Records drawn from a dataset:
* * *

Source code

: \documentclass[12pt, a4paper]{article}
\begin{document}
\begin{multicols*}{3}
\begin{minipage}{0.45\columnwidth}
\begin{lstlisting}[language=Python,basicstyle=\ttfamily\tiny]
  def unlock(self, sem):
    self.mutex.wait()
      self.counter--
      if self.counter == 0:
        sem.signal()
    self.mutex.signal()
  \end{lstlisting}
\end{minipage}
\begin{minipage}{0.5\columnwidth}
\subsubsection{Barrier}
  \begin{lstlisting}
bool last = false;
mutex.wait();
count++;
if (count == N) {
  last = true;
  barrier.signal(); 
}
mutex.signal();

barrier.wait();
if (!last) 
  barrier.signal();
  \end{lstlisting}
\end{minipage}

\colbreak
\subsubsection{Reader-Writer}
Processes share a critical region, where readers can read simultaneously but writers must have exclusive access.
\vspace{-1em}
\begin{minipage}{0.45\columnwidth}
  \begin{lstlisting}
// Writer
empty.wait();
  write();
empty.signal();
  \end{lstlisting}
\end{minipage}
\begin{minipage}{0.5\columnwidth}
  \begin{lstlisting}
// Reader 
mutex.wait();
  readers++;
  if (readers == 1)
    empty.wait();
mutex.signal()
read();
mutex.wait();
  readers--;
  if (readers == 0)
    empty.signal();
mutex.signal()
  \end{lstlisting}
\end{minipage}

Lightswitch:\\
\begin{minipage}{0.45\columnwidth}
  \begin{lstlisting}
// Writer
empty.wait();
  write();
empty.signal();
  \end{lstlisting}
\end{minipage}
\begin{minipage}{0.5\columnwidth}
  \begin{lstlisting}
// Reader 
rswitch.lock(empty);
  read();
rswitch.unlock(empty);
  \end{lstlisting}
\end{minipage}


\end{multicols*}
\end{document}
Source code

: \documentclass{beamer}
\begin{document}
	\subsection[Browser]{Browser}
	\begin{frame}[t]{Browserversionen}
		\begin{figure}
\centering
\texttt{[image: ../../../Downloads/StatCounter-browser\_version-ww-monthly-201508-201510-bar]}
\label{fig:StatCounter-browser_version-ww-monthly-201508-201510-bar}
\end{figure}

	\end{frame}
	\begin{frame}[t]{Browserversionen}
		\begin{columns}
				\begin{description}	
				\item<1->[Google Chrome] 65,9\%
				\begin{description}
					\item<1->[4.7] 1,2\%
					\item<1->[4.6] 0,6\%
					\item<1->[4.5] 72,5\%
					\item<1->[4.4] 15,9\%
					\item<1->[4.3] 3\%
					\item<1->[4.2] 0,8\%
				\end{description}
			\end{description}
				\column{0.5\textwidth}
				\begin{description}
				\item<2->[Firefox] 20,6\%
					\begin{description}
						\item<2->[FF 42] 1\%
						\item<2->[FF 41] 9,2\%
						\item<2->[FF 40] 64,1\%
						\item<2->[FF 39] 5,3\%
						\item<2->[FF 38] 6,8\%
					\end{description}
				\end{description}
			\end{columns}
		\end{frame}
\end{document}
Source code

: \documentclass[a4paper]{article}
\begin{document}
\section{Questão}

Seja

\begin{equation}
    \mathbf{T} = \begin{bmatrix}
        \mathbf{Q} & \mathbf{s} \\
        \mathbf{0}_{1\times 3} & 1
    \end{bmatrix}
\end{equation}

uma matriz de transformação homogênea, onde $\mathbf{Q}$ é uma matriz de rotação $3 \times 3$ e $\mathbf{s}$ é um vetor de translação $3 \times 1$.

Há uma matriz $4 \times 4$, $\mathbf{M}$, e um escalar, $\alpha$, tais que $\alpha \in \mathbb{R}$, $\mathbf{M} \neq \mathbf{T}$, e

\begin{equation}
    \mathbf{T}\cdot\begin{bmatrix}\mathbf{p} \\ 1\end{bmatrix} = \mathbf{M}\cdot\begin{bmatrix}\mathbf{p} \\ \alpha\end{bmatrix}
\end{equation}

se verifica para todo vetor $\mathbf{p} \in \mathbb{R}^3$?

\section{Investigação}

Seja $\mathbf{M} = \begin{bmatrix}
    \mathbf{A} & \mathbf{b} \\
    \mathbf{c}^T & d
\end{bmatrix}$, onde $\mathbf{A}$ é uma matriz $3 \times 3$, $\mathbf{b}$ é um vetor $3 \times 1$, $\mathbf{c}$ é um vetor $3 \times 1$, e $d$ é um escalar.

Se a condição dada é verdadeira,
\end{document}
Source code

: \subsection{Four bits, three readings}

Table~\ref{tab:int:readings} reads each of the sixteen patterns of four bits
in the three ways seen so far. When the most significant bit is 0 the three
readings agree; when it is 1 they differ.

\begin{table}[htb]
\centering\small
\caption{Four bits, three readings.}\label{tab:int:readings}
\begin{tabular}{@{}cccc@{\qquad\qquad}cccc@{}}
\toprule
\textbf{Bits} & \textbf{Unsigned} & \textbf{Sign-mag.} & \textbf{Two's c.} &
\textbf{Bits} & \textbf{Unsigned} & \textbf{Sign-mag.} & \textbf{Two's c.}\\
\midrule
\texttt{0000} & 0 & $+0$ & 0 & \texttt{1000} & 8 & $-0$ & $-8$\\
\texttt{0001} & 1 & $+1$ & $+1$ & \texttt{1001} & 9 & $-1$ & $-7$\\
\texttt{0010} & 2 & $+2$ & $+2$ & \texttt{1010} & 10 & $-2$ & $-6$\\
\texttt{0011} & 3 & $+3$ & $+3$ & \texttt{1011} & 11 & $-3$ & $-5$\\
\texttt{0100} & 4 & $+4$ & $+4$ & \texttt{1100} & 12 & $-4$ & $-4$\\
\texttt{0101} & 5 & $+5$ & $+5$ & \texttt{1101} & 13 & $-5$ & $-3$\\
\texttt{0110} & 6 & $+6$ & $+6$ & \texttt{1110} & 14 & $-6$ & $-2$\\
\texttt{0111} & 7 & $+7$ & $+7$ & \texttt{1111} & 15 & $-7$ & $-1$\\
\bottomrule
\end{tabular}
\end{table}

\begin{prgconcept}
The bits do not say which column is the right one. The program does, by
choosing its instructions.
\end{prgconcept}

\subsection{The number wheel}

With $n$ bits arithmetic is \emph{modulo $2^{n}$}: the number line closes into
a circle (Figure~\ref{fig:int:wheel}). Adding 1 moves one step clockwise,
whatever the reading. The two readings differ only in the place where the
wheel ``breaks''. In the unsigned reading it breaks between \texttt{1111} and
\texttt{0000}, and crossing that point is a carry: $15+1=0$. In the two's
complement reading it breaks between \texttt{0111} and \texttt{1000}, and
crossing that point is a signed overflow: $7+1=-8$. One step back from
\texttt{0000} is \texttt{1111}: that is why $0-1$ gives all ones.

* * *

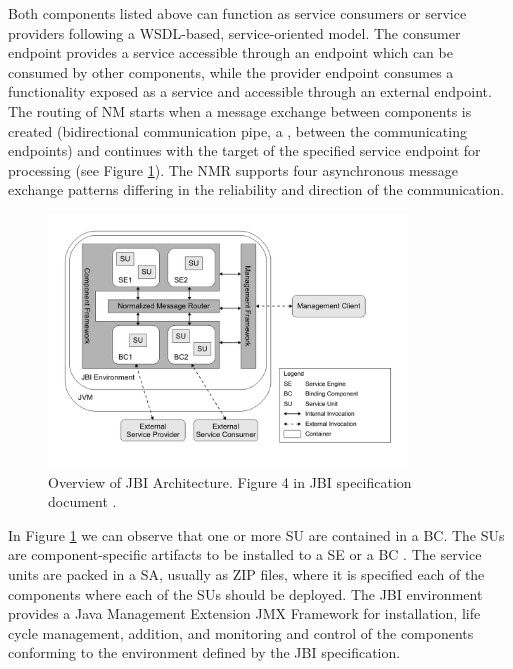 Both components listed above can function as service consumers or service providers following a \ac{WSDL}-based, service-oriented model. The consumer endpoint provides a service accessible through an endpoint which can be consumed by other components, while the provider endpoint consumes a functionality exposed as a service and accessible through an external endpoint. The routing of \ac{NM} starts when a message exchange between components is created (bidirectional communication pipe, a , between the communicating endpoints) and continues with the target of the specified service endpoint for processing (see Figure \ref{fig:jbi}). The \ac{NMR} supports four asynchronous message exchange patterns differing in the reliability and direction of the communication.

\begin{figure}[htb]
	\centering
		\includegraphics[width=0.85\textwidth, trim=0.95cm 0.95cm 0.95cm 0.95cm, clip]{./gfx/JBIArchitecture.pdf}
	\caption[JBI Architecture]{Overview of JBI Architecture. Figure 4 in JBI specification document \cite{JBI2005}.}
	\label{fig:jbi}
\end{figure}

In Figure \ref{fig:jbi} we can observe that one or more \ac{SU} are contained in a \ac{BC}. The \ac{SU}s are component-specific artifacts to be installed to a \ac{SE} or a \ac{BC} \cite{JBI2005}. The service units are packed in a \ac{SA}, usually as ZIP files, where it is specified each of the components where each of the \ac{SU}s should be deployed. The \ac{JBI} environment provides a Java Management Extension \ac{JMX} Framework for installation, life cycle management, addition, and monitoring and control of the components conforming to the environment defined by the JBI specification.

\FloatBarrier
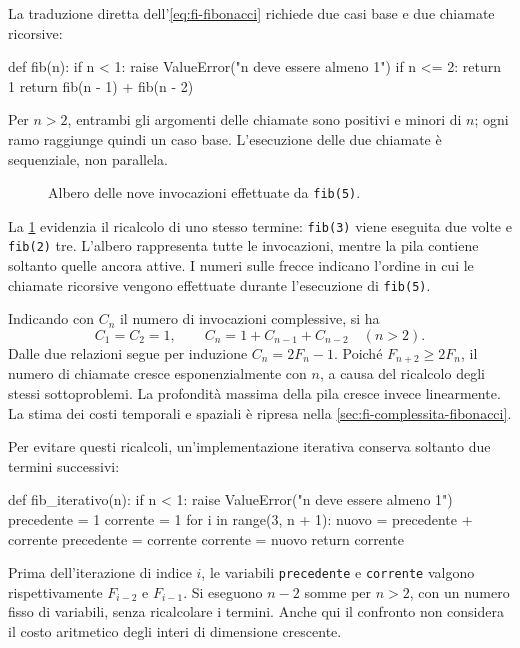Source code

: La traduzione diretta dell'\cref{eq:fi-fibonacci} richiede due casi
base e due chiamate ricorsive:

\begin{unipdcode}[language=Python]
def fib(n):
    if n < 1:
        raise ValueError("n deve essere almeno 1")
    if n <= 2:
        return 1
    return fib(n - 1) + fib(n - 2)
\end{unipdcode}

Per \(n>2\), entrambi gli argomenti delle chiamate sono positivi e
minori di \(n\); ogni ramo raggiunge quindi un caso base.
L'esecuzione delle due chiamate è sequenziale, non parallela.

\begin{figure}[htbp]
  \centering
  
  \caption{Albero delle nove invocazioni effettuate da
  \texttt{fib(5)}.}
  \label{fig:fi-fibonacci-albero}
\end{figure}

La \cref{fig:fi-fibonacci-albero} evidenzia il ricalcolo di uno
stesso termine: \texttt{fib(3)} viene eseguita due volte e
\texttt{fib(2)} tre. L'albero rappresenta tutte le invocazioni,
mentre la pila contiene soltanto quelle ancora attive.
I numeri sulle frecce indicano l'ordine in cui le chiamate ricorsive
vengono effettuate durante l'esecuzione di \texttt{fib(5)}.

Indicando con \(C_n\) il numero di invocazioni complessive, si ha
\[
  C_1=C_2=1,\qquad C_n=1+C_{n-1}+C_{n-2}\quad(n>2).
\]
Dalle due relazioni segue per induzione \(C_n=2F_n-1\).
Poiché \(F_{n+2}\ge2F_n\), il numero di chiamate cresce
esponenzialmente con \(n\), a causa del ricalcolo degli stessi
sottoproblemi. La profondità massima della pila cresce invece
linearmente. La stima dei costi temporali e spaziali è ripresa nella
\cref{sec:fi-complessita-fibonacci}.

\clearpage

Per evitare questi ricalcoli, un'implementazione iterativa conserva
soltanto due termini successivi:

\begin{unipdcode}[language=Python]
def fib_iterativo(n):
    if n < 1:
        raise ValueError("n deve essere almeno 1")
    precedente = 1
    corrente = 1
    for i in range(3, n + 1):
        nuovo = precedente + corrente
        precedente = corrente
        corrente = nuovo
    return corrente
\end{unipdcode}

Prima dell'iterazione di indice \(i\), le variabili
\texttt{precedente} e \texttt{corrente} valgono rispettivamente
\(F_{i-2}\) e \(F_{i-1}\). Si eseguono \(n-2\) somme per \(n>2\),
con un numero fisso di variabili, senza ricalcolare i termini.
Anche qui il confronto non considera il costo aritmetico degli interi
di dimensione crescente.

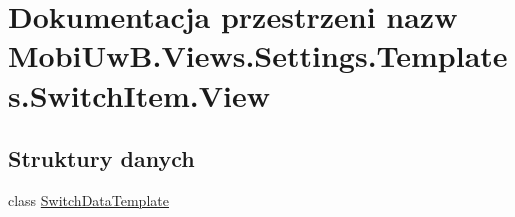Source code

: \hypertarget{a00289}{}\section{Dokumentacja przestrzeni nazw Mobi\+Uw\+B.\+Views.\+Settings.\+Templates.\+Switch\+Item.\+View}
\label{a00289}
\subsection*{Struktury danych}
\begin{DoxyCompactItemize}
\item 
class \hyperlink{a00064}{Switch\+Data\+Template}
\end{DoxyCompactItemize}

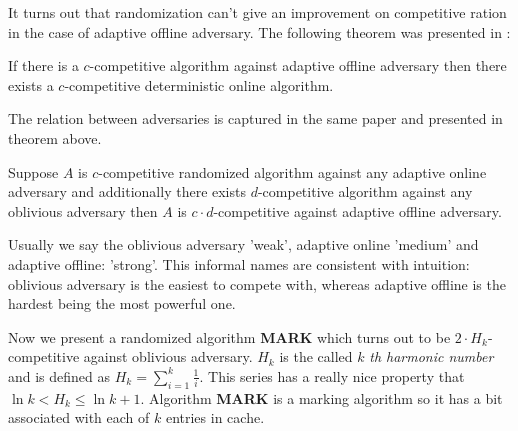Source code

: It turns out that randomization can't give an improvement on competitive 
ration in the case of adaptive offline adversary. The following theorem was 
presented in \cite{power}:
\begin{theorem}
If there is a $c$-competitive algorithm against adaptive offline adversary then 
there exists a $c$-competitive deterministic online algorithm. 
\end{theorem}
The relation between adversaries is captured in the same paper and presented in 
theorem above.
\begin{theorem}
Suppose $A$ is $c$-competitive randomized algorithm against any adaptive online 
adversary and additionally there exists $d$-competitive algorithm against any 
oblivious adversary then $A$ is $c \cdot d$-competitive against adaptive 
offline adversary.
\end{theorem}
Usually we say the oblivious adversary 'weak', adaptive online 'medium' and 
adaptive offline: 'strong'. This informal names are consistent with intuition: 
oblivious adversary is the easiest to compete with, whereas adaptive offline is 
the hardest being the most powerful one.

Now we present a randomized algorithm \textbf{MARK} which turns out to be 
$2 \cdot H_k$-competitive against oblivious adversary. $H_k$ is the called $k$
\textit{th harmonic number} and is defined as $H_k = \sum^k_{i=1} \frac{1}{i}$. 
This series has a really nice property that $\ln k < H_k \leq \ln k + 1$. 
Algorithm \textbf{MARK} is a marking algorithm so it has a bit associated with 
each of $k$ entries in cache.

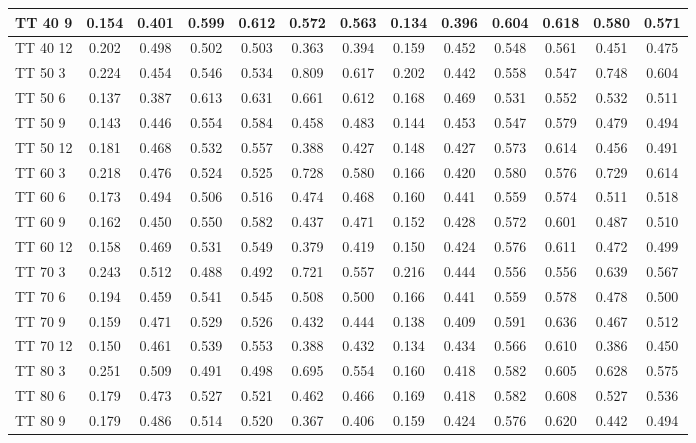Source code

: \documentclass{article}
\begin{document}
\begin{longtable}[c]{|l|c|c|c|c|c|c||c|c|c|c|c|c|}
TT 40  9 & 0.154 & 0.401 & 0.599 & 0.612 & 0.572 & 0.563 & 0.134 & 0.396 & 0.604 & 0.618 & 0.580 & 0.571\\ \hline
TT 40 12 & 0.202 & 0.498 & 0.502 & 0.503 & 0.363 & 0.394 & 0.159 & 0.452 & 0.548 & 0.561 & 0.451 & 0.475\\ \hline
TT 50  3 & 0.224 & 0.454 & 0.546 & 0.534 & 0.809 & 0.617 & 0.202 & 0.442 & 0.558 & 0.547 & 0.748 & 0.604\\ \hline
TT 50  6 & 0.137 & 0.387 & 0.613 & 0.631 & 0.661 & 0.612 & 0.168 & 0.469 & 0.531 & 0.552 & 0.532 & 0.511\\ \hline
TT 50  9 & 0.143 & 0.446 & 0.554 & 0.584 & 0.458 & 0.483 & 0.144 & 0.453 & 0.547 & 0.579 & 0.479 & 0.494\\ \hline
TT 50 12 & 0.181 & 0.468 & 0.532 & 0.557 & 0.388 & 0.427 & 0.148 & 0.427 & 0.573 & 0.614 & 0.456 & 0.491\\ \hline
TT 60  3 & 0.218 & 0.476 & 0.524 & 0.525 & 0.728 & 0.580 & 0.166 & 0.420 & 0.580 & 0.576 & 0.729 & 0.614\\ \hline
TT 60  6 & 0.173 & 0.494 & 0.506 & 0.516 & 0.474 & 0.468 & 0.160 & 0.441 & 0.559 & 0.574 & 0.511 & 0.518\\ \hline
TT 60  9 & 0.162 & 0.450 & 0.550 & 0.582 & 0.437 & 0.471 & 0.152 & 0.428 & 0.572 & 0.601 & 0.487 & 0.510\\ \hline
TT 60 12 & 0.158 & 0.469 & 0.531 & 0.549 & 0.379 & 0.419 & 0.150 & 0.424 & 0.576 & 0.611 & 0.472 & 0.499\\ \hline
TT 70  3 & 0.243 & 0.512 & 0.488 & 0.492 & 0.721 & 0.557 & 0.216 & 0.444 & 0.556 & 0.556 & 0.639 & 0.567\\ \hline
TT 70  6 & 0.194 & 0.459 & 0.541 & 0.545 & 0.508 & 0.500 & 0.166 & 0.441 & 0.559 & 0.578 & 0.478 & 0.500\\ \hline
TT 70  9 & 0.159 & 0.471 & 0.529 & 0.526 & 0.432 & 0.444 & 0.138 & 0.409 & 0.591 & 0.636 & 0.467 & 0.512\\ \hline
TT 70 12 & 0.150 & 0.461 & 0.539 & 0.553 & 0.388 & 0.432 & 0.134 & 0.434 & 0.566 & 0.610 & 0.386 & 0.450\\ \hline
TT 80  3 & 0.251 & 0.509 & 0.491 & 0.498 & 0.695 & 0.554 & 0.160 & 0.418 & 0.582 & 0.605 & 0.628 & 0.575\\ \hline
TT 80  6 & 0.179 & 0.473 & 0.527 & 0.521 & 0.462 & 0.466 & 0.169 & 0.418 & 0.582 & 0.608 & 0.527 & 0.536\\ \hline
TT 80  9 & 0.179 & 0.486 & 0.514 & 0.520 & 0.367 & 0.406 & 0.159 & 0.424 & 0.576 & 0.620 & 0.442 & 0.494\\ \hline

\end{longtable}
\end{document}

* * *

What you are asked to do:
Wherever the string "ricorsive" occurs in the data, copy the line that holds it.

Reply:
base e due chiamate ricorsive:
I numeri sulle frecce indicano l'ordine in cui le chiamate ricorsive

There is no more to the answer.